↓

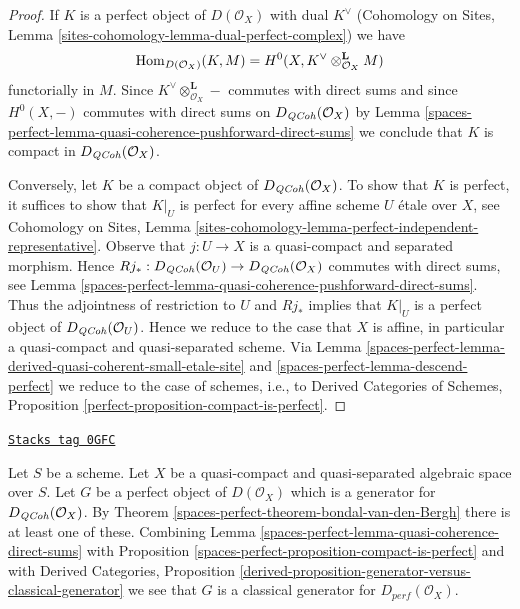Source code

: \begin{proof}
If $K$ is a perfect object of $D(\mathcal{O}_X)$ with dual
$K^\vee$ (Cohomology on Sites, Lemma
\ref{sites-cohomology-lemma-dual-perfect-complex})
we have
$$
\Hom_{D(\mathcal{O}_X)}(K, M) =
H^0(X, K^\vee \otimes_{\mathcal{O}_X}^\mathbf{L} M)
$$
functorially in $M$. Since $K^\vee \otimes_{\mathcal{O}_X}^\mathbf{L} -$
commutes with direct sums and since $H^0(X, -)$ commutes with direct
sums on $D_\QCoh(\mathcal{O}_X)$ by
Lemma \ref{spaces-perfect-lemma-quasi-coherence-pushforward-direct-sums}
we conclude that $K$ is compact in $D_\QCoh(\mathcal{O}_X)$.

\medskip\noindent
Conversely, let $K$ be a compact object of $D_\QCoh(\mathcal{O}_X)$.
To show that $K$ is perfect, it suffices to show that
$K|_U$ is perfect for every affine scheme $U$ \'etale over $X$, see
Cohomology on Sites, Lemma
\ref{sites-cohomology-lemma-perfect-independent-representative}.
Observe that $j : U \to X$ is a quasi-compact and separated morphism.
Hence
$Rj_* : D_\QCoh(\mathcal{O}_U) \to D_\QCoh(\mathcal{O}_X)$
commutes with direct sums, see
Lemma \ref{spaces-perfect-lemma-quasi-coherence-pushforward-direct-sums}.
Thus the adjointness of restriction to $U$ and $Rj_*$ implies that
$K|_U$ is a perfect object of $D_\QCoh(\mathcal{O}_U)$.
Hence we reduce to the case that $X$ is affine, in particular a
quasi-compact and quasi-separated scheme. Via
Lemma \ref{spaces-perfect-lemma-derived-quasi-coherent-small-etale-site} and
\ref{spaces-perfect-lemma-descend-perfect}
we reduce to the case of schemes, i.e., to
Derived Categories of Schemes, Proposition
\ref{perfect-proposition-compact-is-perfect}.
\end{proof}

\begin{remark}
\label{spaces-perfect-remark-classical-generator}
\href{https://stacks.math.columbia.edu/tag/0GFC}{\texttt{Stacks tag 0GFC}}

Let $S$ be a scheme.
Let $X$ be a quasi-compact and quasi-separated algebraic space over $S$.
Let $G$ be a
perfect object of $D(\mathcal{O}_X)$ which is a generator for
$D_\QCoh(\mathcal{O}_X)$. By Theorem \ref{spaces-perfect-theorem-bondal-van-den-Bergh}
there is at least one of these. Combining
Lemma \ref{spaces-perfect-lemma-quasi-coherence-direct-sums} with
Proposition \ref{spaces-perfect-proposition-compact-is-perfect} and with
Derived Categories, Proposition
\ref{derived-proposition-generator-versus-classical-generator}
we see that $G$ is a classical generator for $D_{perf}(\mathcal{O}_X)$.
\end{remark}

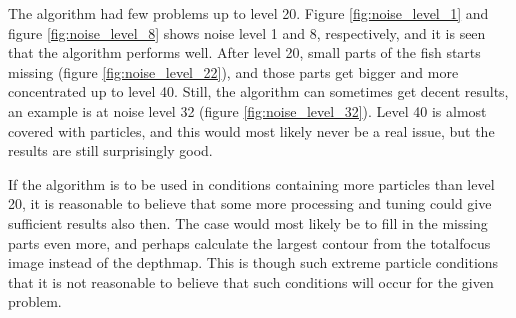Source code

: The algorithm had few problems up to level 20. Figure \ref{fig:noise_level_1} and figure \ref{fig:noise_level_8} shows noise level 1 and 8, respectively, and it is seen that the algorithm performs well. After level 20, small parts of the fish starts missing (figure \ref{fig:noise_level_22}), and those parts get bigger and more concentrated up to level 40. Still, the algorithm can sometimes get decent results, an example is at noise level 32 (figure \ref{fig:noise_level_32}). Level 40 is almost covered with particles, and this would most likely never be a real issue, but the results are still surprisingly good.

If the algorithm is to be used in conditions containing more particles than level 20, it is reasonable to believe that some more processing and tuning could give sufficient results also then. The case would most likely be to fill in the missing parts even more, and perhaps calculate the largest contour from the totalfocus image instead of the depthmap. This is though such extreme particle conditions that it is not reasonable to believe that such conditions will occur for the given problem.


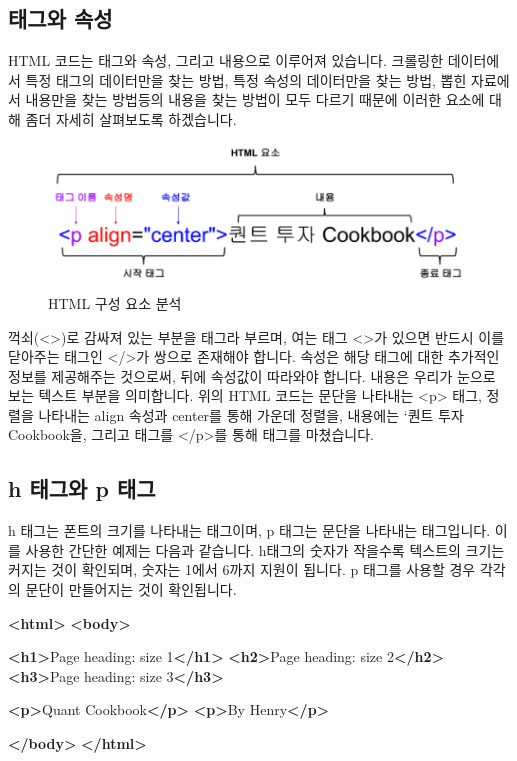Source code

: \documentclass[]{book}
\newenvironment{Shaded}{\begin{snugshade}}{\end{snugshade}}
\newcommand{\KeywordTok}[1]{\textcolor[rgb]{0.13,0.29,0.53}{\textbf{#1}}}
\newcommand{\NormalTok}[1]{#1}
\begin{document}
\hypertarget{section-7}{%
\subsection{태그와 속성}\label{section-7}}

HTML 코드는 태그와 속성, 그리고 내용으로 이루어져 있습니다. 크롤링한 데이터에서 특정 태그의 데이터만을 찾는 방법, 특정 속성의 데이터만을 찾는 방법, 뽑힌 자료에서 내용만을 찾는 방법등의 내용을 찾는 방법이 모두 다르기 때문에 이러한 요소에 대해 좀더 자세히 살펴보도록 하겠습니다.

\begin{figure}

{\centering \includegraphics[width=0.7\linewidth]{images/html_2} 

}

\caption{HTML 구성 요소 분석}\label{fig:unnamed-chunk-10}
\end{figure}

꺽쇠(\textless{}\textgreater{})로 감싸져 있는 부분을 태그라 부르며, 여는 태그 \textless{}\textgreater{}가 있으면 반드시 이를 닫아주는 태그인 \textless{}/\textgreater{}가 쌍으로 존재해야 합니다. 속성은 해당 태그에 대한 추가적인 정보를 제공해주는 것으로써, 뒤에 속성값이 따라와야 합니다. 내용은 우리가 눈으로 보는 텍스트 부분을 의미합니다. 위의 HTML 코드는 문단을 나타내는 \textless{}p\textgreater{} 태그, 정렬을 나타내는 align 속성과 center를 통해 가운데 정렬을, 내용에는 `퀀트 투자 Cookbook을, 그리고 태그를 \textless{}/p\textgreater{}를 통해 태그를 마쳤습니다.

\hypertarget{h--p-}{%
\subsection{h 태그와 p 태그}\label{h--p-}}

h 태그는 폰트의 크기를 나타내는 태그이며, p 태그는 문단을 나타내는 태그입니다. 이를 사용한 간단한 예제는 다음과 같습니다. h태그의 숫자가 작을수록 텍스트의 크기는 커지는 것이 확인되며, 숫자는 1에서 6까지 지원이 됩니다. p 태그를 사용할 경우 각각의 문단이 만들어지는 것이 확인됩니다.

\begin{Shaded}
\begin{Highlighting}[]
\KeywordTok{<html>}
\KeywordTok{<body>}

\KeywordTok{<h1>}\NormalTok{Page heading: size 1}\KeywordTok{</h1>}
\KeywordTok{<h2>}\NormalTok{Page heading: size 2}\KeywordTok{</h2>}
\KeywordTok{<h3>}\NormalTok{Page heading: size 3}\KeywordTok{</h3>}

\KeywordTok{<p>}\NormalTok{Quant Cookbook}\KeywordTok{</p>}
\KeywordTok{<p>}\NormalTok{By Henry}\KeywordTok{</p>}

\KeywordTok{</body>}
\KeywordTok{</html>}
\end{Highlighting}
\end{Shaded}
\end{document}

↑

§ ABOUT THIS EXERCISE
Reproduce the listing word for word and omit its pictures.

§ FINISHED EXERCISE
Source code

: \begin{proof}
If $K$ is a perfect object of $D(\mathcal{O}_X)$ with dual
$K^\vee$ (Cohomology on Sites, Lemma
\ref{sites-cohomology-lemma-dual-perfect-complex})
we have
$$
\Hom_{D(\mathcal{O}_X)}(K, M) =
H^0(X, K^\vee \otimes_{\mathcal{O}_X}^\mathbf{L} M)
$$
functorially in $M$. Since $K^\vee \otimes_{\mathcal{O}_X}^\mathbf{L} -$
commutes with direct sums and since $H^0(X, -)$ commutes with direct
sums on $D_\QCoh(\mathcal{O}_X)$ by
Lemma \ref{spaces-perfect-lemma-quasi-coherence-pushforward-direct-sums}
we conclude that $K$ is compact in $D_\QCoh(\mathcal{O}_X)$.

\medskip\noindent
Conversely, let $K$ be a compact object of $D_\QCoh(\mathcal{O}_X)$.
To show that $K$ is perfect, it suffices to show that
$K|_U$ is perfect for every affine scheme $U$ \'etale over $X$, see
Cohomology on Sites, Lemma
\ref{sites-cohomology-lemma-perfect-independent-representative}.
Observe that $j : U \to X$ is a quasi-compact and separated morphism.
Hence
$Rj_* : D_\QCoh(\mathcal{O}_U) \to D_\QCoh(\mathcal{O}_X)$
commutes with direct sums, see
Lemma \ref{spaces-perfect-lemma-quasi-coherence-pushforward-direct-sums}.
Thus the adjointness of restriction to $U$ and $Rj_*$ implies that
$K|_U$ is a perfect object of $D_\QCoh(\mathcal{O}_U)$.
Hence we reduce to the case that $X$ is affine, in particular a
quasi-compact and quasi-separated scheme. Via
Lemma \ref{spaces-perfect-lemma-derived-quasi-coherent-small-etale-site} and
\ref{spaces-perfect-lemma-descend-perfect}
we reduce to the case of schemes, i.e., to
Derived Categories of Schemes, Proposition
\ref{perfect-proposition-compact-is-perfect}.
\end{proof}

\begin{remark}
\label{spaces-perfect-remark-classical-generator}
\href{https://stacks.math.columbia.edu/tag/0GFC}{\texttt{Stacks tag 0GFC}}

Let $S$ be a scheme.
Let $X$ be a quasi-compact and quasi-separated algebraic space over $S$.
Let $G$ be a
perfect object of $D(\mathcal{O}_X)$ which is a generator for
$D_\QCoh(\mathcal{O}_X)$. By Theorem \ref{spaces-perfect-theorem-bondal-van-den-Bergh}
there is at least one of these. Combining
Lemma \ref{spaces-perfect-lemma-quasi-coherence-direct-sums} with
Proposition \ref{spaces-perfect-proposition-compact-is-perfect} and with
Derived Categories, Proposition
\ref{derived-proposition-generator-versus-classical-generator}
we see that $G$ is a classical generator for $D_{perf}(\mathcal{O}_X)$.
\end{remark}

Source code

: The algorithm had few problems up to level 20. Figure \ref{fig:noise_level_1} and figure \ref{fig:noise_level_8} shows noise level 1 and 8, respectively, and it is seen that the algorithm performs well. After level 20, small parts of the fish starts missing (figure \ref{fig:noise_level_22}), and those parts get bigger and more concentrated up to level 40. Still, the algorithm can sometimes get decent results, an example is at noise level 32 (figure \ref{fig:noise_level_32}). Level 40 is almost covered with particles, and this would most likely never be a real issue, but the results are still surprisingly good.

If the algorithm is to be used in conditions containing more particles than level 20, it is reasonable to believe that some more processing and tuning could give sufficient results also then. The case would most likely be to fill in the missing parts even more, and perhaps calculate the largest contour from the totalfocus image instead of the depthmap. This is though such extreme particle conditions that it is not reasonable to believe that such conditions will occur for the given problem.


Source code

: \documentclass[]{book}
\newenvironment{Shaded}{\begin{snugshade}}{\end{snugshade}}
\newcommand{\KeywordTok}[1]{\textcolor[rgb]{0.13,0.29,0.53}{\textbf{#1}}}
\newcommand{\NormalTok}[1]{#1}
\begin{document}
\hypertarget{section-7}{%
\subsection{태그와 속성}\label{section-7}}

HTML 코드는 태그와 속성, 그리고 내용으로 이루어져 있습니다. 크롤링한 데이터에서 특정 태그의 데이터만을 찾는 방법, 특정 속성의 데이터만을 찾는 방법, 뽑힌 자료에서 내용만을 찾는 방법등의 내용을 찾는 방법이 모두 다르기 때문에 이러한 요소에 대해 좀더 자세히 살펴보도록 하겠습니다.

\begin{figure}

{\centering \includegraphics[width=0.7\linewidth]{images/html_2} 

}

\caption{HTML 구성 요소 분석}\label{fig:unnamed-chunk-10}
\end{figure}

꺽쇠(\textless{}\textgreater{})로 감싸져 있는 부분을 태그라 부르며, 여는 태그 \textless{}\textgreater{}가 있으면 반드시 이를 닫아주는 태그인 \textless{}/\textgreater{}가 쌍으로 존재해야 합니다. 속성은 해당 태그에 대한 추가적인 정보를 제공해주는 것으로써, 뒤에 속성값이 따라와야 합니다. 내용은 우리가 눈으로 보는 텍스트 부분을 의미합니다. 위의 HTML 코드는 문단을 나타내는 \textless{}p\textgreater{} 태그, 정렬을 나타내는 align 속성과 center를 통해 가운데 정렬을, 내용에는 `퀀트 투자 Cookbook을, 그리고 태그를 \textless{}/p\textgreater{}를 통해 태그를 마쳤습니다.

\hypertarget{h--p-}{%
\subsection{h 태그와 p 태그}\label{h--p-}}

h 태그는 폰트의 크기를 나타내는 태그이며, p 태그는 문단을 나타내는 태그입니다. 이를 사용한 간단한 예제는 다음과 같습니다. h태그의 숫자가 작을수록 텍스트의 크기는 커지는 것이 확인되며, 숫자는 1에서 6까지 지원이 됩니다. p 태그를 사용할 경우 각각의 문단이 만들어지는 것이 확인됩니다.

\begin{Shaded}
\begin{Highlighting}[]
\KeywordTok{<html>}
\KeywordTok{<body>}

\KeywordTok{<h1>}\NormalTok{Page heading: size 1}\KeywordTok{</h1>}
\KeywordTok{<h2>}\NormalTok{Page heading: size 2}\KeywordTok{</h2>}
\KeywordTok{<h3>}\NormalTok{Page heading: size 3}\KeywordTok{</h3>}

\KeywordTok{<p>}\NormalTok{Quant Cookbook}\KeywordTok{</p>}
\KeywordTok{<p>}\NormalTok{By Henry}\KeywordTok{</p>}

\KeywordTok{</body>}
\KeywordTok{</html>}
\end{Highlighting}
\end{Shaded}
\end{document}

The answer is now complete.